▶ [Action item] The entries below are to be repeated exactly, with the pictures left out.

(Saved data entries)
****

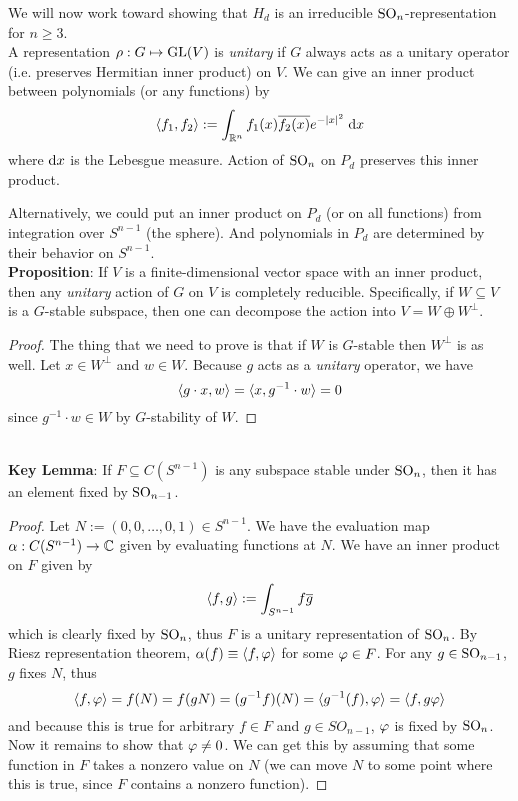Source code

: \documentclass{amsart}
\begin{document}
We will now work toward showing that $H_d$ is an irreducible $\operatorname{SO}_n$-representation for $n\geq 3$.\\

A representation $\rho:G\mapsto \operatorname{GL}(V)$ is \textit{unitary} if $G$ always acts as a unitary operator (i.e. preserves Hermitian inner product) on $V$. We can give an inner product between polynomials (or any functions) by
$$
\langle f_1,f_2\rangle := \int_{\mathbb{R}^n} f_1(x)\overline{f_2(x)} e^{-|x|^2} \; \textrm{d} x
$$
where $\textrm{d} x$ is the Lebesgue measure. Action of $\operatorname{SO}_n$ on $P_d$ preserves this inner product.

Alternatively, we could put an inner product on $P_d$ (or on all functions) from integration over $S^{n-1}$ (the sphere). And polynomials in $P_d$ are determined by their behavior on $S^{n-1}$.\\

\noindent \textbf{Proposition}: If $V$ is a finite-dimensional vector space with an inner product, then any \textit{unitary} action of $G$ on $V$ is completely reducible. Specifically, if $W\subseteq V$ is a $G$-stable subspace, then one can decompose the action into $V=W\oplus W^{\bot}$.
\begin{proof}
	The thing that we need to prove is that if $W$ is $G$-stable then $W^{\bot}$ is as well. Let $x\in W^{\bot}$ and $w\in W$. Because $g$ acts as a \textit{unitary} operator, we have
	$$
	\langle g\cdot x,w\rangle = \langle x,g^{-1}\cdot w\rangle = 0
	$$
	since $g^{-1}\cdot w \in W$ by $G$-stability of $W$.
\end{proof}\\

\noindent \textbf{Key Lemma}: If $F\subseteq C(S^{n-1})$ is any subspace stable under $\operatorname{SO}_n$, then it has an element fixed by $\operatorname{SO}_{n-1}$.
\begin{proof}
	Let $N:=(0,0,\dots,0,1)\in S^{n-1}$. We have the evaluation map $\alpha:C(S^{n-1})\to \mathbb{C}$ given by evaluating functions at $N$. We have an inner product on $F$ given by 
	$$
	\langle f,g\rangle := \int_{S^{n-1}} f\overline{g}
	$$
	which is clearly fixed by $\operatorname{SO}_n$, thus $F$ is a unitary representation of $\operatorname{SO}_n$. By Riesz representation theorem, $\alpha(f)\equiv \langle f,\varphi\rangle$ for some $\varphi\in F$. For any $g\in \operatorname{SO}_{n-1}$, $g$ fixes $N$, thus
	$$
	\langle f,\varphi\rangle = f(N) = f(gN) = (g^{-1}f)(N) = \langle g^{-1}(f),\varphi\rangle = \langle f,g\varphi\rangle
	$$ 
	and because this is true for arbitrary $f\in F$ and $g\in SO_{n-1}$, $\varphi$ is fixed by $\operatorname{SO}_n$. Now it remains to show that $\varphi\neq 0$. We can get this by assuming that some function in $F$ takes a nonzero value on $N$ (we can move $N$ to some point where this is true, since $F$ contains a nonzero function).
\end{proof}\\
\end{document}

****

▶ [Solution below]
Source code

: \documentclass{amsart}
\begin{document}
We will now work toward showing that $H_d$ is an irreducible $\operatorname{SO}_n$-representation for $n\geq 3$.\\

A representation $\rho:G\mapsto \operatorname{GL}(V)$ is \textit{unitary} if $G$ always acts as a unitary operator (i.e. preserves Hermitian inner product) on $V$. We can give an inner product between polynomials (or any functions) by
$$
\langle f_1,f_2\rangle := \int_{\mathbb{R}^n} f_1(x)\overline{f_2(x)} e^{-|x|^2} \; \textrm{d} x
$$
where $\textrm{d} x$ is the Lebesgue measure. Action of $\operatorname{SO}_n$ on $P_d$ preserves this inner product.

Alternatively, we could put an inner product on $P_d$ (or on all functions) from integration over $S^{n-1}$ (the sphere). And polynomials in $P_d$ are determined by their behavior on $S^{n-1}$.\\

\noindent \textbf{Proposition}: If $V$ is a finite-dimensional vector space with an inner product, then any \textit{unitary} action of $G$ on $V$ is completely reducible. Specifically, if $W\subseteq V$ is a $G$-stable subspace, then one can decompose the action into $V=W\oplus W^{\bot}$.
\begin{proof}
	The thing that we need to prove is that if $W$ is $G$-stable then $W^{\bot}$ is as well. Let $x\in W^{\bot}$ and $w\in W$. Because $g$ acts as a \textit{unitary} operator, we have
	$$
	\langle g\cdot x,w\rangle = \langle x,g^{-1}\cdot w\rangle = 0
	$$
	since $g^{-1}\cdot w \in W$ by $G$-stability of $W$.
\end{proof}\\

\noindent \textbf{Key Lemma}: If $F\subseteq C(S^{n-1})$ is any subspace stable under $\operatorname{SO}_n$, then it has an element fixed by $\operatorname{SO}_{n-1}$.
\begin{proof}
	Let $N:=(0,0,\dots,0,1)\in S^{n-1}$. We have the evaluation map $\alpha:C(S^{n-1})\to \mathbb{C}$ given by evaluating functions at $N$. We have an inner product on $F$ given by 
	$$
	\langle f,g\rangle := \int_{S^{n-1}} f\overline{g}
	$$
	which is clearly fixed by $\operatorname{SO}_n$, thus $F$ is a unitary representation of $\operatorname{SO}_n$. By Riesz representation theorem, $\alpha(f)\equiv \langle f,\varphi\rangle$ for some $\varphi\in F$. For any $g\in \operatorname{SO}_{n-1}$, $g$ fixes $N$, thus
	$$
	\langle f,\varphi\rangle = f(N) = f(gN) = (g^{-1}f)(N) = \langle g^{-1}(f),\varphi\rangle = \langle f,g\varphi\rangle
	$$ 
	and because this is true for arbitrary $f\in F$ and $g\in SO_{n-1}$, $\varphi$ is fixed by $\operatorname{SO}_n$. Now it remains to show that $\varphi\neq 0$. We can get this by assuming that some function in $F$ takes a nonzero value on $N$ (we can move $N$ to some point where this is true, since $F$ contains a nonzero function).
\end{proof}\\
\end{document}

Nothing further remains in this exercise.